El calor dentro de la pequeña nave era casi insoportable. El sudor empapaba la formidable y atlética figura del hombre de los músculos de acero que, desafiando al agotamiento de toda una noche de trabajo sin descanso, se apuraba en dar los últimos toques a su obra maestra.
Las chispas en el extremo de su soldador industrial parecían querer dar un alegre contrapunto de fiesta infantil a la siniestra realidad que esperaba, con los dientes afilados y los ojos en blanco, al otro lado de la persiana de acero.
Apagó la lanza térmica y se alejó unos metros del vehículo.

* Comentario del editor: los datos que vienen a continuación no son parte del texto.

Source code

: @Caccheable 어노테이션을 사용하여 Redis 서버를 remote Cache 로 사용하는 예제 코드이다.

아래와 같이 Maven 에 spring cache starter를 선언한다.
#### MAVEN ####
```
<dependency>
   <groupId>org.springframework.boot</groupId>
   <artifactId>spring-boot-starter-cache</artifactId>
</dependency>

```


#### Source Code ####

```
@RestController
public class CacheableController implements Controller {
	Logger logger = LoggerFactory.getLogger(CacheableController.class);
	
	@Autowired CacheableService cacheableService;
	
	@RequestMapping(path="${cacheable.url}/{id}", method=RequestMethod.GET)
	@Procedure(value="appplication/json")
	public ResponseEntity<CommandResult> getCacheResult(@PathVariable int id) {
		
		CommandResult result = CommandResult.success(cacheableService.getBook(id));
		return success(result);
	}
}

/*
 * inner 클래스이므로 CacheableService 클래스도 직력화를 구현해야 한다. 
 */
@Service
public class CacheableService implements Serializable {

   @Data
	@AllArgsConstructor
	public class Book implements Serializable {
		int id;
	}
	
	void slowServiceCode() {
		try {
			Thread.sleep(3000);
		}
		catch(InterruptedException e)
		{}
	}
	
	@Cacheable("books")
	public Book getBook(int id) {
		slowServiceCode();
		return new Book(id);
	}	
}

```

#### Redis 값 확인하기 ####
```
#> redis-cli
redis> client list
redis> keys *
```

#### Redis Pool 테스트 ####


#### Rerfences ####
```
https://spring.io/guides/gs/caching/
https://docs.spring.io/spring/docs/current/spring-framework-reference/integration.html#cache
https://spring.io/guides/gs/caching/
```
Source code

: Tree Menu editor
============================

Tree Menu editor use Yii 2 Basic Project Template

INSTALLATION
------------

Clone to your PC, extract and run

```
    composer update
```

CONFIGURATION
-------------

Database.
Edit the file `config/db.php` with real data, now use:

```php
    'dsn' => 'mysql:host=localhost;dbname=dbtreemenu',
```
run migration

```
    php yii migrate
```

Contempló satisfecho el fruto de su trabajo. Puso los brazos en jarras e inhaló una profunda bocanada de aire caliente con olor a gasoil. Le llenó de vida los pulmones y de sosiego el cerebro.
Sintió un cierto picor en el pecho y se rascó con la punta del dedo índice de su mano derecha. Al retirar el dedo comprobó que la uña había retirado, por su parte, una buena cantidad de grasa oscura y viscosa.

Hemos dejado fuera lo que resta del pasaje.